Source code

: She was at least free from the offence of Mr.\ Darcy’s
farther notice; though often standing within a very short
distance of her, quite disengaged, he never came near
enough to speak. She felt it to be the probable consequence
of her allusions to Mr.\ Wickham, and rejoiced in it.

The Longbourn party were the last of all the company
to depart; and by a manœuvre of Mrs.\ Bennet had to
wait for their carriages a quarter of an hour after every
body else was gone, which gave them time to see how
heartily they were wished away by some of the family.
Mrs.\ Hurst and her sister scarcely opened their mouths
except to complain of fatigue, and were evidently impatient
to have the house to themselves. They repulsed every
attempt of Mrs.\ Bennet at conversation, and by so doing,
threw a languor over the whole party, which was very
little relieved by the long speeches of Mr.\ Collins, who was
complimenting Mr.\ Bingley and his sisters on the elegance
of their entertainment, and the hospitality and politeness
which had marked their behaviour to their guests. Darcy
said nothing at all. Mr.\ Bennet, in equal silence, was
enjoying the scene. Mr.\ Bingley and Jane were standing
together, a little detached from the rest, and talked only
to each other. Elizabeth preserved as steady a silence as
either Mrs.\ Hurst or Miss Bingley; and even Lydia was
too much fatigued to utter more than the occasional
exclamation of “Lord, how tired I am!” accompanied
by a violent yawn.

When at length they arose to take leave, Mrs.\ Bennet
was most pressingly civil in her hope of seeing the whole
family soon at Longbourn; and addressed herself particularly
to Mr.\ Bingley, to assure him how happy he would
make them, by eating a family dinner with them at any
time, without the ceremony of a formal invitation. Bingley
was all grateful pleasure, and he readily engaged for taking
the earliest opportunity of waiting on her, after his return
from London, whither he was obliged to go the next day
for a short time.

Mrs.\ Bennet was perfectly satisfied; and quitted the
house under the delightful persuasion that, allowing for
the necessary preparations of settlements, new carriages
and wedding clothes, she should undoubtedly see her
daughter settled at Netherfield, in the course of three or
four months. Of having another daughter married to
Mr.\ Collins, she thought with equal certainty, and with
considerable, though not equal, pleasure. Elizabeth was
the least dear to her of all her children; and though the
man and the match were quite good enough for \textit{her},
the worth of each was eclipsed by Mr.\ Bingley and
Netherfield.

————

(Work instructions): Take the listing above and repeat exactly the lines from the one containing "wait for their" through the one containing "Mrs.\ Bennet was", both included.

(Output below):
wait for their carriages a quarter of an hour after every
body else was gone, which gave them time to see how
heartily they were wished away by some of the family.
Mrs.\ Hurst and her sister scarcely opened their mouths
except to complain of fatigue, and were evidently impatient
to have the house to themselves. They repulsed every
attempt of Mrs.\ Bennet at conversation, and by so doing,
threw a languor over the whole party, which was very
little relieved by the long speeches of Mr.\ Collins, who was
complimenting Mr.\ Bingley and his sisters on the elegance
of their entertainment, and the hospitality and politeness
which had marked their behaviour to their guests. Darcy
said nothing at all. Mr.\ Bennet, in equal silence, was
enjoying the scene. Mr.\ Bingley and Jane were standing
together, a little detached from the rest, and talked only
to each other. Elizabeth preserved as steady a silence as
either Mrs.\ Hurst or Miss Bingley; and even Lydia was
too much fatigued to utter more than the occasional
exclamation of “Lord, how tired I am!” accompanied
by a violent yawn.

When at length they arose to take leave, Mrs.\ Bennet
was most pressingly civil in her hope of seeing the whole
family soon at Longbourn; and addressed herself particularly
to Mr.\ Bingley, to assure him how happy he would
make them, by eating a family dinner with them at any
time, without the ceremony of a formal invitation. Bingley
was all grateful pleasure, and he readily engaged for taking
the earliest opportunity of waiting on her, after his return
from London, whither he was obliged to go the next day
for a short time.

Mrs.\ Bennet was perfectly satisfied; and quitted the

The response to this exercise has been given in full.